Work to complete: For the records that follow, restate each one word for word and leave the images behind.
Given information section start
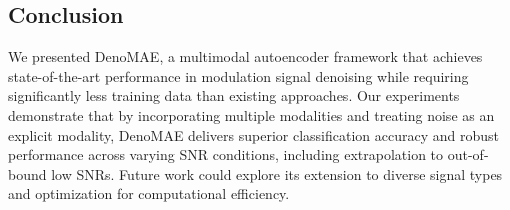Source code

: \subsection{Conclusion}

We presented DenoMAE, a multimodal autoencoder framework that achieves state-of-the-art performance in modulation signal denoising while requiring significantly less training data than existing approaches. Our experiments demonstrate that by incorporating multiple modalities and treating noise as an explicit modality, DenoMAE delivers superior classification accuracy and robust performance across varying SNR conditions, including extrapolation to out-of-bound low SNRs. Future work could explore its extension to diverse signal types and optimization for computational efficiency.





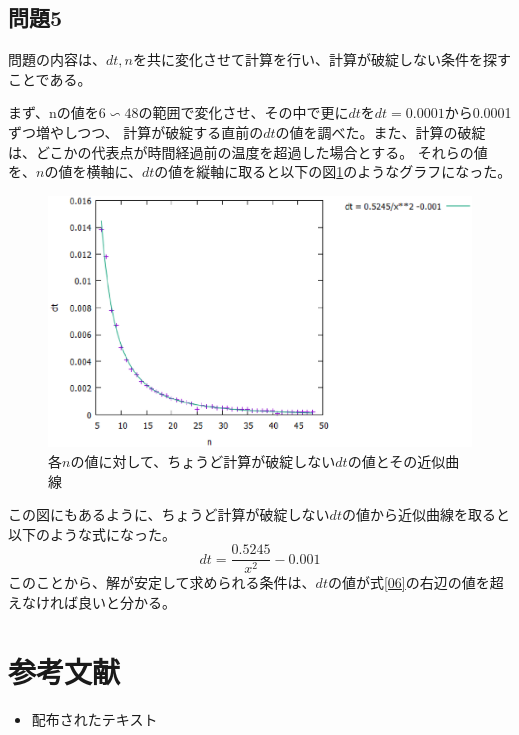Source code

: \documentclass{jsarticle}
\begin{document}
\subsection{問題5}
問題の内容は、$dt,n$を共に変化させて計算を行い、計算が破綻しない条件を探すことである。

まず、nの値を$6\backsim 48$の範囲で変化させ、その中で更に$dt$を$dt=0.0001$から0.0001ずつ増やしつつ、
計算が破綻する直前の$dt$の値を調べた。また、計算の破綻は、どこかの代表点が時間経過前の温度を超過した場合とする。
それらの値を、$n$の値を横軸に、$dt$の値を縦軸に取ると以下の図\ref{fig09}のようなグラフになった。
\begin{figure}[H]
	\centering
	\includegraphics[width=14cm]{pic09.eps}
	\caption{各$n$の値に対して、ちょうど計算が破綻しない$dt$の値とその近似曲線}
	\label{fig09}
\end{figure}
この図にもあるように、ちょうど計算が破綻しない$dt$の値から近似曲線を取ると以下のような式になった。
\begin{equation}
	dt = \frac{0.5245}{x^2} - 0.001	\label{06}
\end{equation}
このことから、解が安定して求められる条件は、$dt$の値が式\ref{06}の右辺の値を超えなければ良いと分かる。

\section{参考文献}

\begin{itemize}
  \item 配布されたテキスト
\end{itemize}
\end{document}
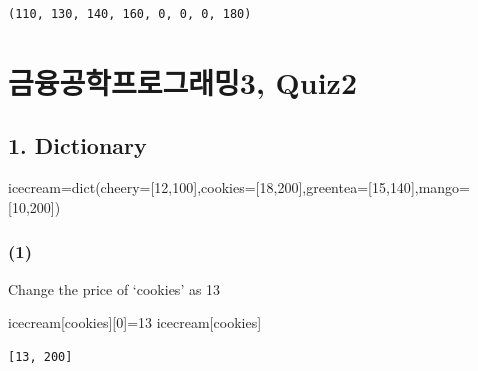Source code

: \documentclass[
  a4paper,
  DIV=11,
  numbers=noendperiod]{scrreprt}
\newenvironment{Shaded}{\begin{snugshade}}{\end{snugshade}}
\newcommand{\BuiltInTok}[1]{\textcolor[rgb]{0.00,0.23,0.31}{#1}}
\newcommand{\DecValTok}[1]{\textcolor[rgb]{0.68,0.00,0.00}{#1}}
\newcommand{\NormalTok}[1]{\textcolor[rgb]{0.00,0.23,0.31}{#1}}
\newcommand{\OperatorTok}[1]{\textcolor[rgb]{0.37,0.37,0.37}{#1}}
\newcommand{\StringTok}[1]{\textcolor[rgb]{0.13,0.47,0.30}{#1}}
\begin{document}
\begin{verbatim}
(110, 130, 140, 160, 0, 0, 0, 180)
\end{verbatim}

\chapter*{금융공학프로그래밍3,
Quiz2}\label{uxae08uxc735uxacf5uxd559uxd504uxb85cuxadf8uxb798uxbc0d3-quiz2}


\section*{1. Dictionary}\label{dictionary}


\begin{Shaded}
\begin{Highlighting}[]
\NormalTok{icecream}\OperatorTok{=}\BuiltInTok{dict}\NormalTok{(cheery}\OperatorTok{=}\NormalTok{[}\DecValTok{12}\NormalTok{,}\DecValTok{100}\NormalTok{],cookies}\OperatorTok{=}\NormalTok{[}\DecValTok{18}\NormalTok{,}\DecValTok{200}\NormalTok{],greentea}\OperatorTok{=}\NormalTok{[}\DecValTok{15}\NormalTok{,}\DecValTok{140}\NormalTok{],mango}\OperatorTok{=}\NormalTok{[}\DecValTok{10}\NormalTok{,}\DecValTok{200}\NormalTok{])}
\end{Highlighting}
\end{Shaded}

\subsection*{(1)}\label{section}

Change the price of `cookies' as 13

\begin{Shaded}
\begin{Highlighting}[]
\NormalTok{icecream[}\StringTok{\textquotesingle{}cookies\textquotesingle{}}\NormalTok{][}\DecValTok{0}\NormalTok{]}\OperatorTok{=}\DecValTok{13}
\NormalTok{icecream[}\StringTok{\textquotesingle{}cookies\textquotesingle{}}\NormalTok{]}
\end{Highlighting}
\end{Shaded}

\begin{verbatim}
[13, 200]
\end{verbatim}
\end{document}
Given information section end
Response:
Source code

: \subsection{Conclusion}

We presented DenoMAE, a multimodal autoencoder framework that achieves state-of-the-art performance in modulation signal denoising while requiring significantly less training data than existing approaches. Our experiments demonstrate that by incorporating multiple modalities and treating noise as an explicit modality, DenoMAE delivers superior classification accuracy and robust performance across varying SNR conditions, including extrapolation to out-of-bound low SNRs. Future work could explore its extension to diverse signal types and optimization for computational efficiency.





Source code

: \documentclass{jsarticle}
\begin{document}
\subsection{問題5}
問題の内容は、$dt,n$を共に変化させて計算を行い、計算が破綻しない条件を探すことである。

まず、nの値を$6\backsim 48$の範囲で変化させ、その中で更に$dt$を$dt=0.0001$から0.0001ずつ増やしつつ、
計算が破綻する直前の$dt$の値を調べた。また、計算の破綻は、どこかの代表点が時間経過前の温度を超過した場合とする。
それらの値を、$n$の値を横軸に、$dt$の値を縦軸に取ると以下の図\ref{fig09}のようなグラフになった。
\begin{figure}[H]
	\centering
	\includegraphics[width=14cm]{pic09.eps}
	\caption{各$n$の値に対して、ちょうど計算が破綻しない$dt$の値とその近似曲線}
	\label{fig09}
\end{figure}
この図にもあるように、ちょうど計算が破綻しない$dt$の値から近似曲線を取ると以下のような式になった。
\begin{equation}
	dt = \frac{0.5245}{x^2} - 0.001	\label{06}
\end{equation}
このことから、解が安定して求められる条件は、$dt$の値が式\ref{06}の右辺の値を超えなければ良いと分かる。

\section{参考文献}

\begin{itemize}
  \item 配布されたテキスト
\end{itemize}
\end{document}
Source code

: \documentclass[
  a4paper,
  DIV=11,
  numbers=noendperiod]{scrreprt}
\newenvironment{Shaded}{\begin{snugshade}}{\end{snugshade}}
\newcommand{\BuiltInTok}[1]{\textcolor[rgb]{0.00,0.23,0.31}{#1}}
\newcommand{\DecValTok}[1]{\textcolor[rgb]{0.68,0.00,0.00}{#1}}
\newcommand{\NormalTok}[1]{\textcolor[rgb]{0.00,0.23,0.31}{#1}}
\newcommand{\OperatorTok}[1]{\textcolor[rgb]{0.37,0.37,0.37}{#1}}
\newcommand{\StringTok}[1]{\textcolor[rgb]{0.13,0.47,0.30}{#1}}
\begin{document}
\begin{verbatim}
(110, 130, 140, 160, 0, 0, 0, 180)
\end{verbatim}

\chapter*{금융공학프로그래밍3,
Quiz2}\label{uxae08uxc735uxacf5uxd559uxd504uxb85cuxadf8uxb798uxbc0d3-quiz2}


\section*{1. Dictionary}\label{dictionary}


\begin{Shaded}
\begin{Highlighting}[]
\NormalTok{icecream}\OperatorTok{=}\BuiltInTok{dict}\NormalTok{(cheery}\OperatorTok{=}\NormalTok{[}\DecValTok{12}\NormalTok{,}\DecValTok{100}\NormalTok{],cookies}\OperatorTok{=}\NormalTok{[}\DecValTok{18}\NormalTok{,}\DecValTok{200}\NormalTok{],greentea}\OperatorTok{=}\NormalTok{[}\DecValTok{15}\NormalTok{,}\DecValTok{140}\NormalTok{],mango}\OperatorTok{=}\NormalTok{[}\DecValTok{10}\NormalTok{,}\DecValTok{200}\NormalTok{])}
\end{Highlighting}
\end{Shaded}

\subsection*{(1)}\label{section}

Change the price of `cookies' as 13

\begin{Shaded}
\begin{Highlighting}[]
\NormalTok{icecream[}\StringTok{\textquotesingle{}cookies\textquotesingle{}}\NormalTok{][}\DecValTok{0}\NormalTok{]}\OperatorTok{=}\DecValTok{13}
\NormalTok{icecream[}\StringTok{\textquotesingle{}cookies\textquotesingle{}}\NormalTok{]}
\end{Highlighting}
\end{Shaded}

\begin{verbatim}
[13, 200]
\end{verbatim}
\end{document}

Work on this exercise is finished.